─── DATA PROVIDED ───
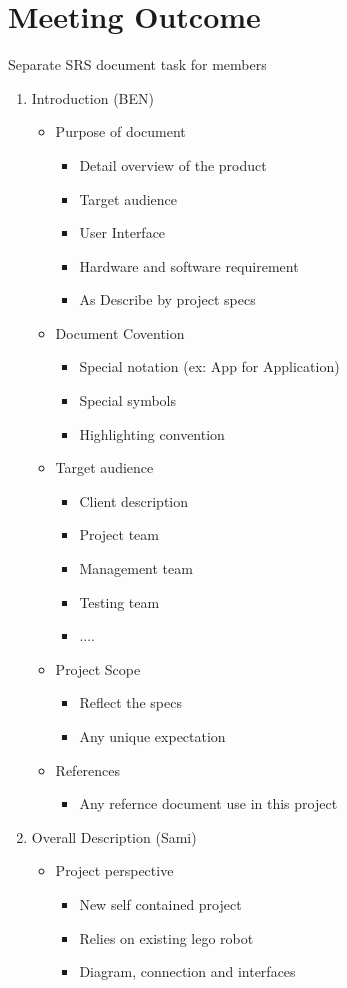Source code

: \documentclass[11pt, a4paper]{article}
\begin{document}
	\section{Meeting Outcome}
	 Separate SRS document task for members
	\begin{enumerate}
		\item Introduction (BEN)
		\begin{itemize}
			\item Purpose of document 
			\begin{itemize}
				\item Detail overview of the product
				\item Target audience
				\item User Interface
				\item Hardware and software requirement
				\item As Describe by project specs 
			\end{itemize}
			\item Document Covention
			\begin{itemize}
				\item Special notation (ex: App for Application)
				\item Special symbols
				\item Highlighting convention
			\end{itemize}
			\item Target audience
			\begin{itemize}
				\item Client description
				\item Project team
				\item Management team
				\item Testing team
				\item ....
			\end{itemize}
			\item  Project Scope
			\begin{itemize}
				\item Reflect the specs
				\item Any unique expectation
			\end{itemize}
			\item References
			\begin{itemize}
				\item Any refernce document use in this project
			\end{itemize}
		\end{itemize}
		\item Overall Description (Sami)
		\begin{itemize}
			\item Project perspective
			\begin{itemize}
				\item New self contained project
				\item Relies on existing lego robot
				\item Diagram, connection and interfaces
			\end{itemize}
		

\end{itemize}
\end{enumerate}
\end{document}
───
─── DATA PROVIDED ───
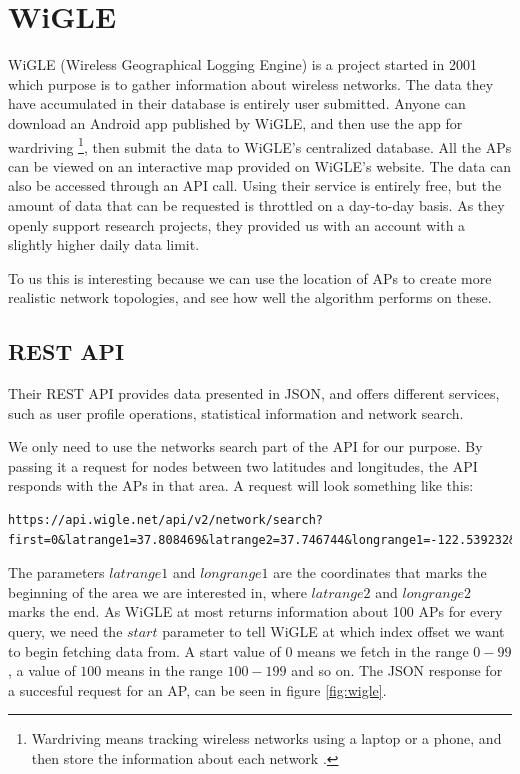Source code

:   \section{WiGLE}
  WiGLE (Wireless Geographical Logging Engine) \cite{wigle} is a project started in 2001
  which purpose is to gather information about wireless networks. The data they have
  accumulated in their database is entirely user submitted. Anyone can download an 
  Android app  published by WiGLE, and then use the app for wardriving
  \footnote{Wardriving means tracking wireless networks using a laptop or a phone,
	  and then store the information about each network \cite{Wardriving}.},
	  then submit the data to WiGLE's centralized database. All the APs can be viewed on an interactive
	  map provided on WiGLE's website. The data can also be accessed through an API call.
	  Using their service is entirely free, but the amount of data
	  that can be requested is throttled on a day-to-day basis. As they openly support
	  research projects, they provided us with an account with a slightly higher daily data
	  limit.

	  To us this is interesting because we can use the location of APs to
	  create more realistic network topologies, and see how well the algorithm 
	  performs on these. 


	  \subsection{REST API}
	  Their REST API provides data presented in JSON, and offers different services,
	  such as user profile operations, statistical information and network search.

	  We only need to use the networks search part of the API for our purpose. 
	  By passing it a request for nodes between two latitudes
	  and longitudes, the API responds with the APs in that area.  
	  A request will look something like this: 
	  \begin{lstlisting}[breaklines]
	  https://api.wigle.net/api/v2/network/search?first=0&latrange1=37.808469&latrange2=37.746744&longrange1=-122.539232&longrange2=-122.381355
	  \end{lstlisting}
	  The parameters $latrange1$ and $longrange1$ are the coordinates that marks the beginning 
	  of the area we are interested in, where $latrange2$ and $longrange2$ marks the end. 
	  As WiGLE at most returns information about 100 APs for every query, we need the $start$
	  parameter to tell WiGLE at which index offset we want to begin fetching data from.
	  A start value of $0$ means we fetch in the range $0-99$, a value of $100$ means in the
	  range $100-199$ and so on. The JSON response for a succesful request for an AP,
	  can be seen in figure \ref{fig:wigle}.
───
PROMPT — Starting at the line above that contains "WiGLE (Wireless Geographical", write out each line exactly until the line that contains "map provided on" has been written, and stop there.

WRITTEN RESPONSE —
  WiGLE (Wireless Geographical Logging Engine) \cite{wigle} is a project started in 2001
  which purpose is to gather information about wireless networks. The data they have
  accumulated in their database is entirely user submitted. Anyone can download an 
  Android app  published by WiGLE, and then use the app for wardriving
  \footnote{Wardriving means tracking wireless networks using a laptop or a phone,
	  and then store the information about each network \cite{Wardriving}.},
	  then submit the data to WiGLE's centralized database. All the APs can be viewed on an interactive
	  map provided on WiGLE's website. The data can also be accessed through an API call.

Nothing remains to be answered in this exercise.